I distorted my mouth and professed the following words.
「…But, still, we’re not the same kind. There’s only one difference. You try to burn them all, whereas I don’t. That’s all.」
A rough sigh leaked from my mouth. The exhalation itself through my throat was likely to burn the airway. I forcibly grasped the treasure sword with my left hand. A dull pain swirled through my body up to my lips. In the distance, I could see something that moved slightly.
There was only one thing unacceptable. I didn’t want to burn the heroes I longed for with hatred.
「I didn’t want to kick them and I didn’t want to despise them…I wanted to stand side by side with them.」
Oh, something strange was about to sprout from the bottom of my heart.
I wanted to reach out to those glorious heroes. I wanted to be a person who could not only follow their backs but also walk side by side, together. The only thing that was at the root of my very being was that dazzling yearning. For that reason, I wouldn’t even mind to throw my life away.
That’s why I’ll say it. Roseau and I were similar. However, we were not homogenous.
「…It’s unfortunate, really . Then, I will burn you to ashes, enemy. 」
Roseau’s words were like a voice that said the truth of his heart. The emotion reflected in his heavily distorted eyes reminded me of sadness. Really, his expression seemed to be somewhat sad.
I held the treasure sword with only my left arm to respond to Roseau’s words. I put the blade on my right shoulder.
My body was transforming into a burnt flesh, and my skin made a scorching, distorted sound. I had this feeling of being steamed from the inside. But strangely, there was another fever behind it. It was not burning and painful; it was a very pleasant heat.
My eyes burned. I saw the shadow moving.
「Don’t worry, yes, don’t worry, Roseau. I’ll save you here. 」
Me and Roseau. I was sure that we had the same roots. But for some reason, we couldn’t be the same.
I didn’t know the reason. I didn’t know his past, and he didn’t know my past either. I was sure we wouldn’t even want to know each other’s scars. Yet, I felt a connection with him.
…But if I dared say it, I had Ariene, Mrs. Ninz and the old man. Maybe he didn’t have anybody. It was a small difference but crucial.
With such a small difference, I finally burned my yearning. There was an indescribable feeling in the back of my chest.
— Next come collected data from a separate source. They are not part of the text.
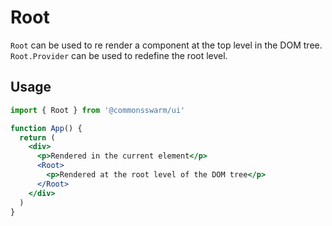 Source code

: # Root

`Root` can be used to re render a component at the top level in the DOM tree. `Root.Provider` can be used to redefine the root level.

## Usage

```jsx
import { Root } from '@commonsswarm/ui'

function App() {
  return (
    <div>
      <p>Rendered in the current element</p>
      <Root>
        <p>Rendered at the root level of the DOM tree</p>
      </Root>
    </div>
  )
}
```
I stepped on the red bricks while bringing the treasure sword on my shoulder. From Roseau’s body, I could see sparks burning again. The flame snake was looking at me as if it were hostile.
I closed my eyelids for a moment and made a wish on the treasure sword.
…It goes without saying. That is already known to me.If my Lord asks me to do so, then I’ll cut it off with a single strike.Because I am a tool made for that.
At the same time as such a sound echoed in my skull, I made my legs run. With the momentum that no longer fell down, I entrusted my body to the treasure sword.
Roseau’s heat shook like a twinkle in front of my eyes. His eyes were still burning with fire. The crimson light kept burning through the night.